[Dataset entries]
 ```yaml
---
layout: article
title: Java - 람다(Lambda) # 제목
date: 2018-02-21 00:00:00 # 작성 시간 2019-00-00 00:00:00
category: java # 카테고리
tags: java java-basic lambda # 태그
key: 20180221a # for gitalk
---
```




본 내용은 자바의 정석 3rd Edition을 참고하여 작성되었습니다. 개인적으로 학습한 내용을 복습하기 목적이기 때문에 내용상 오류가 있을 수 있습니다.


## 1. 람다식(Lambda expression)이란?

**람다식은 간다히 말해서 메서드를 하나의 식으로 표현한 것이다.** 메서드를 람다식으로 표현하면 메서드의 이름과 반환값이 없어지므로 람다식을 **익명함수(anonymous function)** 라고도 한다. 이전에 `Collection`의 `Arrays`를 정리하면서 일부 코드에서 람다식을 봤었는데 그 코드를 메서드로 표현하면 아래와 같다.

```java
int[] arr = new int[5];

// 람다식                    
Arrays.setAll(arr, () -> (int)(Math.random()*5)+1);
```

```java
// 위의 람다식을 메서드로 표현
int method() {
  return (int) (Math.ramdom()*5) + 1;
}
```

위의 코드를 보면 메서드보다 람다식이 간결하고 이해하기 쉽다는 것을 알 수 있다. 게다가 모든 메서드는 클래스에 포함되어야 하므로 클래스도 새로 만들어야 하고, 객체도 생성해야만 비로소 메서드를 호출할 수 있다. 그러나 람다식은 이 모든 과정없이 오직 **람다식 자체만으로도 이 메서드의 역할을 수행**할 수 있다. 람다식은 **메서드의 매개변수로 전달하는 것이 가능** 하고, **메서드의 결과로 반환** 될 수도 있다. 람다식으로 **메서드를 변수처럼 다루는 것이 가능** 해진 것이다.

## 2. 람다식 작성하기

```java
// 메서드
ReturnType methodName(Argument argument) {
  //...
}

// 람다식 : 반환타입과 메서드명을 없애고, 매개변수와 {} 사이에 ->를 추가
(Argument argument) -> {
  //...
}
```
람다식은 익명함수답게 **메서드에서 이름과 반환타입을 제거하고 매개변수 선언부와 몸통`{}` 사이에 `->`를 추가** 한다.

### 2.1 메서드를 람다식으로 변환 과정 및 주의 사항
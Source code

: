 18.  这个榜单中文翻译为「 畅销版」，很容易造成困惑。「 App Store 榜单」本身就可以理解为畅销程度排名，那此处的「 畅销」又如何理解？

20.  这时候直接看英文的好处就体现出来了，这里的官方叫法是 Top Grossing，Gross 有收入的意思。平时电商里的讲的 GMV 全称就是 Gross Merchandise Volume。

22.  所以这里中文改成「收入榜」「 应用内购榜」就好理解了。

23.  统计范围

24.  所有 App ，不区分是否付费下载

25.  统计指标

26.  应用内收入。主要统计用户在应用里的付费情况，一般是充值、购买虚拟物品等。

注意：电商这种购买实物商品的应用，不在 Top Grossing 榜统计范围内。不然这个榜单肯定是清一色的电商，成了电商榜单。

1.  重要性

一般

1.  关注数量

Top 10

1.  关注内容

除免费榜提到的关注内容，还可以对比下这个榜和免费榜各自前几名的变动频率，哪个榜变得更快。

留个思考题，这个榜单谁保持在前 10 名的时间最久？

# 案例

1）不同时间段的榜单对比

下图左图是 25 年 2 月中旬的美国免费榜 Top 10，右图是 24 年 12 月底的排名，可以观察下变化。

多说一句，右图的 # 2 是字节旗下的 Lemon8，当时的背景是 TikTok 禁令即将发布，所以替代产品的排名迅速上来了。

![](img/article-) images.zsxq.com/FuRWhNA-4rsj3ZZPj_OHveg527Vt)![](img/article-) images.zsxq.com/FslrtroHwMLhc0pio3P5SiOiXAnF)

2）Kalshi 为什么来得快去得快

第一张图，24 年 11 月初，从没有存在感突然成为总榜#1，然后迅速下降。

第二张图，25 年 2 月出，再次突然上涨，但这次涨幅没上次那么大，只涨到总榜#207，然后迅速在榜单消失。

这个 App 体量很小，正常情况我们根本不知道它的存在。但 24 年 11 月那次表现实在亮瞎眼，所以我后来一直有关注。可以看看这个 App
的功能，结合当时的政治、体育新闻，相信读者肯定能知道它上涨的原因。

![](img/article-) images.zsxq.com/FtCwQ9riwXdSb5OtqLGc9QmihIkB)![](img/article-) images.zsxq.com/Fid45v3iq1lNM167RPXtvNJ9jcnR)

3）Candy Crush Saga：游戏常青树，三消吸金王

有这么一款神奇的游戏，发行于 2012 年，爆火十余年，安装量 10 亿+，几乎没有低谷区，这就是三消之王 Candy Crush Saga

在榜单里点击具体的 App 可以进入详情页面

**WHAT IS BEING ASKED:**
Search the entries for the word "메서드의", then list each line that holds it.

**RESULT FOR THIS EXERCISE:**
**람다식은 간다히 말해서 메서드를 하나의 식으로 표현한 것이다.** 메서드를 람다식으로 표현하면 메서드의 이름과 반환값이 없어지므로 람다식을 **익명함수(anonymous function)** 라고도 한다. 이전에 `Collection`의 `Arrays`를 정리하면서 일부 코드에서 람다식을 봤었는데 그 코드를 메서드로 표현하면 아래와 같다.
위의 코드를 보면 메서드보다 람다식이 간결하고 이해하기 쉽다는 것을 알 수 있다. 게다가 모든 메서드는 클래스에 포함되어야 하므로 클래스도 새로 만들어야 하고, 객체도 생성해야만 비로소 메서드를 호출할 수 있다. 그러나 람다식은 이 모든 과정없이 오직 **람다식 자체만으로도 이 메서드의 역할을 수행**할 수 있다. 람다식은 **메서드의 매개변수로 전달하는 것이 가능** 하고, **메서드의 결과로 반환** 될 수도 있다. 람다식으로 **메서드를 변수처럼 다루는 것이 가능** 해진 것이다.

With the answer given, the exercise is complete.